La cena –que se sirve en la primera planta con sus paredes en ladrillo y piedra desnudos al tiempo cálida y acogedora- es digna de elogio: la carta, breve, equilibrio también entre lo contemporáneo y local, moderno pero asido a la tierra: de la tradicional sopa castellana a la lasaña con morcilla de Burgos y de las mollejas con vainas y piñones a los calamares con calabaza y pesto, mollejas a la forma de Pedro de Rodrigo, el chef, o su bonito en salsa de chocolate… Tradición adaptada con originalidad y acierto a los tiempos. La bodega, variada y nutrida y redondeado todo ello por la esmerada atención de Azucena y Conchi.

Despertarse a la orilla misma del Duero es una bonita experiencia. A Quintanilla de Onésimo y Olivares de Duero les separan solo las aguas del río, que se salvan por un robusto puente que bajo sus arcos ha visto pasar aguas hace siglos resistiendo los embates de sus crecidas y los de la Historia y el tiempo. Y al poner el pie sobre él te sumerges ya, sin remedio, en los tiempos en que la Mesta sacaba de estas tierras su mejor provecho, dejando vestigios del esplendor de aquellos siglos dispuestos a los ojos de quien aun hoy quieran verlos. Buen ejemplo es la iglesia parroquial de la localidad, en la parte más elevada del pueblo y dedicada a San Pelayo, gótica del XVI que conserva aun su prodigioso retablo o la talla del Cristo crucificado, de 1550, del maestro Juan de Juni. A la salida, mezclado con olores a campo, leve tintinear de un rebaño de ovejas que pasa sin prisa ladera abajo.

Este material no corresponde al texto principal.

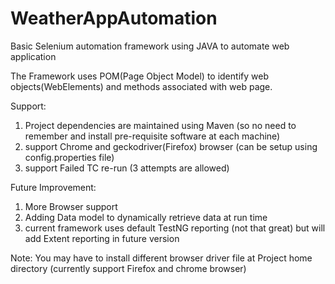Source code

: # WeatherAppAutomation
Basic Selenium automation framework using JAVA to automate web application

The Framework uses POM(Page Object Model) to identify web objects(WebElements) and methods associated with web page.


Support:
1) Project dependencies are maintained using Maven (so no need to remember and install pre-requisite software at each machine)
2) support Chrome and geckodriver(Firefox) browser (can be setup using config.properties file)
3) support Failed TC re-run (3 attempts are allowed)

Future Improvement:
1) More Browser support
2) Adding Data model to dynamically retrieve data at run time
3) current framework uses default TestNG reporting (not that great) but will add Extent reporting in future version


Note:
You may have to install different browser driver file at Project home directory (currently support Firefox and chrome browser)

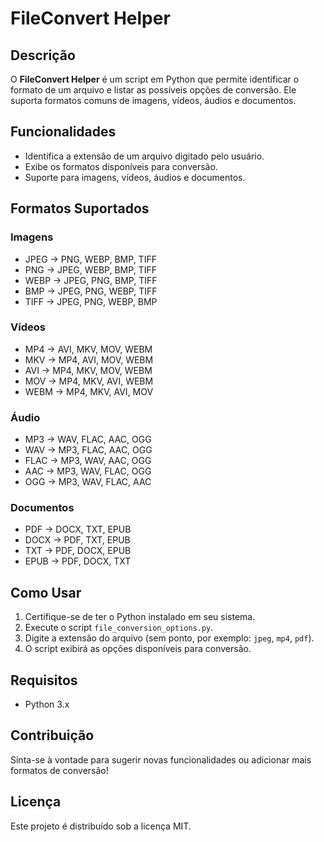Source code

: # FileConvert Helper

## Descrição
O **FileConvert Helper** é um script em Python que permite identificar o formato de um arquivo e listar as possíveis opções de conversão. Ele suporta formatos comuns de imagens, vídeos, áudios e documentos.

## Funcionalidades
- Identifica a extensão de um arquivo digitado pelo usuário.
- Exibe os formatos disponíveis para conversão.
- Suporte para imagens, vídeos, áudios e documentos.

## Formatos Suportados
### Imagens
- JPEG → PNG, WEBP, BMP, TIFF
- PNG → JPEG, WEBP, BMP, TIFF
- WEBP → JPEG, PNG, BMP, TIFF
- BMP → JPEG, PNG, WEBP, TIFF
- TIFF → JPEG, PNG, WEBP, BMP

### Vídeos
- MP4 → AVI, MKV, MOV, WEBM
- MKV → MP4, AVI, MOV, WEBM
- AVI → MP4, MKV, MOV, WEBM
- MOV → MP4, MKV, AVI, WEBM
- WEBM → MP4, MKV, AVI, MOV

### Áudio
- MP3 → WAV, FLAC, AAC, OGG
- WAV → MP3, FLAC, AAC, OGG
- FLAC → MP3, WAV, AAC, OGG
- AAC → MP3, WAV, FLAC, OGG
- OGG → MP3, WAV, FLAC, AAC

### Documentos
- PDF → DOCX, TXT, EPUB
- DOCX → PDF, TXT, EPUB
- TXT → PDF, DOCX, EPUB
- EPUB → PDF, DOCX, TXT

## Como Usar
1. Certifique-se de ter o Python instalado em seu sistema.
2. Execute o script `file_conversion_options.py`.
3. Digite a extensão do arquivo (sem ponto, por exemplo: `jpeg`, `mp4`, `pdf`).
4. O script exibirá as opções disponíveis para conversão.

## Requisitos
- Python 3.x

## Contribuição
Sinta-se à vontade para sugerir novas funcionalidades ou adicionar mais formatos de conversão!

## Licença
Este projeto é distribuído sob a licença MIT.

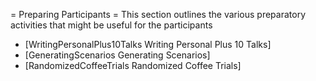 = Preparing Participants =
This section outlines the various preparatory activities that might be useful for the participants
 * [WritingPersonalPlus10Talks Writing Personal Plus 10 Talks]
 * [GeneratingScenarios Generating Scenarios]
 * [RandomizedCoffeeTrials Randomized Coffee Trials]
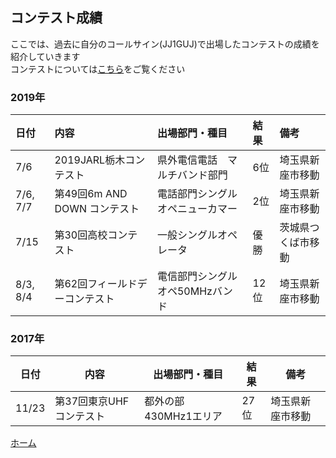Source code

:## コンテスト成績
ここでは、過去に自分のコールサイン\(JJ1GUJ\)で出場したコンテストの成績を紹介していきます  
コンテストについては[こちら](https://jj1guj.github.io/hamradio/hamradio)をご覧ください  

<!-- (<table>\  
  <tr>\  
    <td>りんご</td>\  
    <td>甘酸っぱい</td>\  
    <td>おおむね赤</td>\  
  </tr>\  
  <tr>\  
    <td>なつみかん</td>  
    <td>かなり酸っぱいと思う</td>  
    <td>たいてい黄色</td>  
  </tr>  
</table>)-->  

### 2019年
日付|内容|出場部門・種目|結果|備考  
|:---|:---|:---|:---|:---|  
|7/6|2019JARL栃木コンテスト|県外電信電話　マルチバンド部門|6位|埼玉県新座市移動|  
|7/6, 7/7|第49回6m AND DOWN コンテスト|電話部門シングルオペニューカマー|2位|埼玉県新座市移動|  
|7/15|第30回高校コンテスト|一般シングルオペレータ|優勝|茨城県つくば市移動|  
|8/3, 8/4|第62回フィールドデーコンテスト|電信部門シングルオペ50MHzバンド|12位|埼玉県新座市移動|  

### 2017年
|日付|内容|出場部門・種目|結果|備考|  
|---|---|---|---|---|  
|11/23|第37回東京UHFコンテスト|都外の部430MHz1エリア|27位|埼玉県新座市移動|  

 [ホーム](https://jj1guj.github.io)

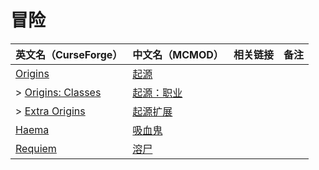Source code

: # 冒险

| 英文名（CurseForge）                                                               | 中文名（MCMOD）                                    | 相关链接 | 备注 |
| ---------------------------------------------------------------------------------- | -------------------------------------------------- | -------- | ---- |
| [Origins](https://www.curseforge.com/minecraft/mc-mods/origins)                    | [起源](https://www.mcmod.cn/class/3111.html)       |          |      |
| > [Origins: Classes](https://www.curseforge.com/minecraft/mc-mods/origins-classes) | [起源：职业](https://www.mcmod.cn/class/3134.html) |          |      |
| > [Extra Origins](https://www.curseforge.com/minecraft/mc-mods/extra-origins)      | [起源扩展](https://www.mcmod.cn/class/3117.html)   |          |      |
| [Haema](https://www.curseforge.com/minecraft/mc-mods/haema)                        | [吸血鬼](https://www.mcmod.cn/class/2836.html)     |          |      |
| [Requiem](https://www.curseforge.com/minecraft/mc-mods/requiem)                    | [溶尸](https://www.mcmod.cn/class/1150.html)       |          |      |
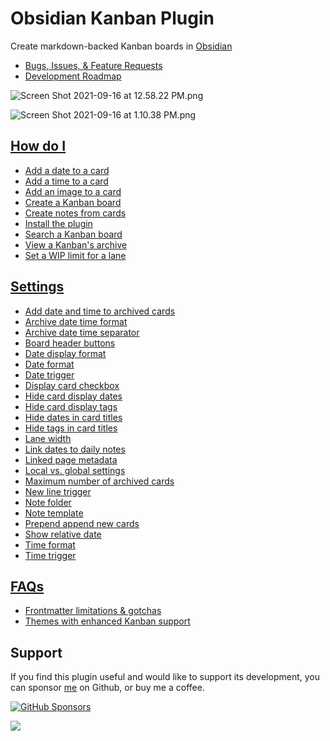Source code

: # Obsidian Kanban Plugin

Create markdown-backed Kanban boards in [Obsidian](https://obsidian.md/)

- [Bugs, Issues, & Feature Requests](https://github.com/mgmeyers/obsidian-kanban/issues)
- [Development Roadmap](https://github.com/mgmeyers/obsidian-kanban/projects/1)

![Screen Shot 2021-09-16 at 12.58.22 PM.png](https://matthewmeye.rs/obsidian-kanban/Assets/Screen%20Shot%202021-09-16%20at%2012.58.22%20PM.png)

![Screen Shot 2021-09-16 at 1.10.38 PM.png](https://matthewmeye.rs/obsidian-kanban/Assets/Screen%20Shot%202021-09-16%20at%201.10.38%20PM.png)

## [How do I](https://matthewmeye.rs/obsidian-kanban/How%20do%20I/index)

- [Add a date to a card](https://matthewmeye.rs/obsidian-kanban/How%20do%20I/Add%20a%20date%20to%20a%20card)
- [Add a time to a card](https://matthewmeye.rs/obsidian-kanban/How%20do%20I/Add%20a%20time%20to%20a%20card)
- [Add an image to a card](https://matthewmeye.rs/obsidian-kanban/How%20do%20I/Add%20an%20image%20to%20a%20card)
- [Create a Kanban board](https://matthewmeye.rs/obsidian-kanban/How%20do%20I/Create%20a%20Kanban%20board)
- [Create notes from cards](https://matthewmeye.rs/obsidian-kanban/How%20do%20I/Create%20notes%20from%20cards)
- [Install the plugin](https://matthewmeye.rs/obsidian-kanban/How%20do%20I/Install%20the%20plugin)
- [Search a Kanban board](https://matthewmeye.rs/obsidian-kanban/How%20do%20I/Search%20a%20Kanban%20board)
- [View a Kanban's archive](https://matthewmeye.rs/obsidian-kanban/How%20do%20I/View%20a%20Kanban's%20archive)
- [Set a WIP limit for a lane](https://matthewmeye.rs/obsidian-kanban/How%20do%20I/Set%20a%20WIP%20limit%20for%20a%20lane)

## [Settings](https://matthewmeye.rs/obsidian-kanban/Settings/index)

- [Add date and time to archived cards](https://matthewmeye.rs/obsidian-kanban/Settings/Add%20date%20and%20time%20to%20archived%20cards)
- [Archive date time format](https://matthewmeye.rs/obsidian-kanban/Settings/Archive%20date%20time%20format)
- [Archive date time separator](https://matthewmeye.rs/obsidian-kanban/Settings/Archive%20date%20time%20separator)
- [Board header buttons](https://matthewmeye.rs/obsidian-kanban/Settings/Board%20header%20buttons)
- [Date display format](https://matthewmeye.rs/obsidian-kanban/Settings/Date%20display%20format)
- [Date format](https://matthewmeye.rs/obsidian-kanban/Settings/Date%20format)
- [Date trigger](https://matthewmeye.rs/obsidian-kanban/Settings/Date%20trigger)
- [Display card checkbox](https://matthewmeye.rs/obsidian-kanban/Settings/Display%20card%20checkbox)
- [Hide card display dates](https://matthewmeye.rs/obsidian-kanban/Settings/Hide%20card%20display%20dates)
- [Hide card display tags](https://matthewmeye.rs/obsidian-kanban/Settings/Hide%20card%20display%20tags)
- [Hide dates in card titles](https://matthewmeye.rs/obsidian-kanban/Settings/Hide%20dates%20in%20card%20titles)
- [Hide tags in card titles](https://matthewmeye.rs/obsidian-kanban/Settings/Hide%20tags%20in%20card%20titles)
- [Lane width](https://matthewmeye.rs/obsidian-kanban/Settings/Lane%20width)
- [Link dates to daily notes](https://matthewmeye.rs/obsidian-kanban/Settings/Link%20dates%20to%20daily%20notes)
- [Linked page metadata](https://matthewmeye.rs/obsidian-kanban/Settings/Linked%20page%20metadata)
- [Local vs. global settings](https://matthewmeye.rs/obsidian-kanban/Settings/Local%20vs.%20global%20settings)
- [Maximum number of archived cards](https://matthewmeye.rs/obsidian-kanban/Settings/Maximum%20number%20of%20archived%20cards)
- [New line trigger](https://matthewmeye.rs/obsidian-kanban/Settings/New%20line%20trigger)
- [Note folder](https://matthewmeye.rs/obsidian-kanban/Settings/Note%20folder)
- [Note template](https://matthewmeye.rs/obsidian-kanban/Settings/Note%20template)
- [Prepend append new cards](https://matthewmeye.rs/obsidian-kanban/Settings/Prepend%20append%20new%20cards)
- [Show relative date](https://matthewmeye.rs/obsidian-kanban/Settings/Show%20relative%20date)
- [Time format](https://matthewmeye.rs/obsidian-kanban/Settings/Time%20format)
- [Time trigger](https://matthewmeye.rs/obsidian-kanban/Settings/Time%20trigger)

## [FAQs](https://matthewmeye.rs/obsidian-kanban/FAQs/index)

- [Frontmatter limitations & gotchas](https://matthewmeye.rs/obsidian-kanban/FAQs/Frontmatter%20limitations%20&%20gotchas)
- [Themes with enhanced Kanban support](https://matthewmeye.rs/obsidian-kanban/FAQs/Themes%20with%20enhanced%20Kanban%20support)

## Support

If you find this plugin useful and would like to support its development, you can sponsor [me](https://github.com/mgmeyers) on Github, or buy me a coffee.

[![GitHub Sponsors](https://img.shields.io/github/sponsors/mgmeyers?label=Sponsor&logo=GitHub%20Sponsors&style=for-the-badge)](https://github.com/sponsors/mgmeyers)

<a href="https://www.buymeacoffee.com/mgme"><img src="https://img.buymeacoffee.com/button-api/?text=Buy me a coffee&emoji=&slug=mgme&button_colour=5F7FFF&font_colour=ffffff&font_family=Lato&outline_colour=000000&coffee_colour=FFDD00"></a>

Reanudando camino casi marea tanta alineación de viñedos, aun desnudos, de invierno. Nos despedimos del «río borracho», como lo llama mi amigo Gabriel (porque pasa por todos los pueblos vinícolas de Valladolid y de la denominación de Toro, en Zamora, para desembocar en Portugal en la ciudad más alcohólica de todas, con sus bodegas de vino de Oporto ya casi en la mar) y dejándolo a nuestras espaldas nos dirigimos al sur llegando pronto a otro mar: el de los pinares vallisoletanos….
 
Tierra de Pinares es el nombre que recibe la extensa comarca poblada de dos tipos de pino –el piñonero y el negro, resinero- que alcanza zonas de las provincias de Valladolid, Segovia y en menor medida Ávila. Una de sus principales poblaciones es Cuéllar, antigua ciudad fortificada tan célebre por sus vestigios de arquitectura mudéjar como por sus famosos encierros.
Y no es para menos. Cuéllar presume de celebrar los encierros más antiguos de España. O al menos los más antiguos que se encuentren documentados. Hasta el momento ninguna otra localidad ha sido capaz de arrebatarle tal mérito, que lo atestigua un documento fechado en diciembre de 1.215 por el que resolviendo una disputa entre diócesis se ordenaba en aquel «que ningún clérigo juegue a los dados ni asista a juegos de toros, y sea suspendido si así lo hiciera». Años más tarde, en el siglo XIV la señora de la villa, la reina doña Leonor mujer de Juan I de Castilla, hubo de resolver otra contienda entre hidalgos y pecheros en otro documento en que afirmaba ya por entonces ser “costumbre inmemorial correr los toros en Cuéllar por San Juan.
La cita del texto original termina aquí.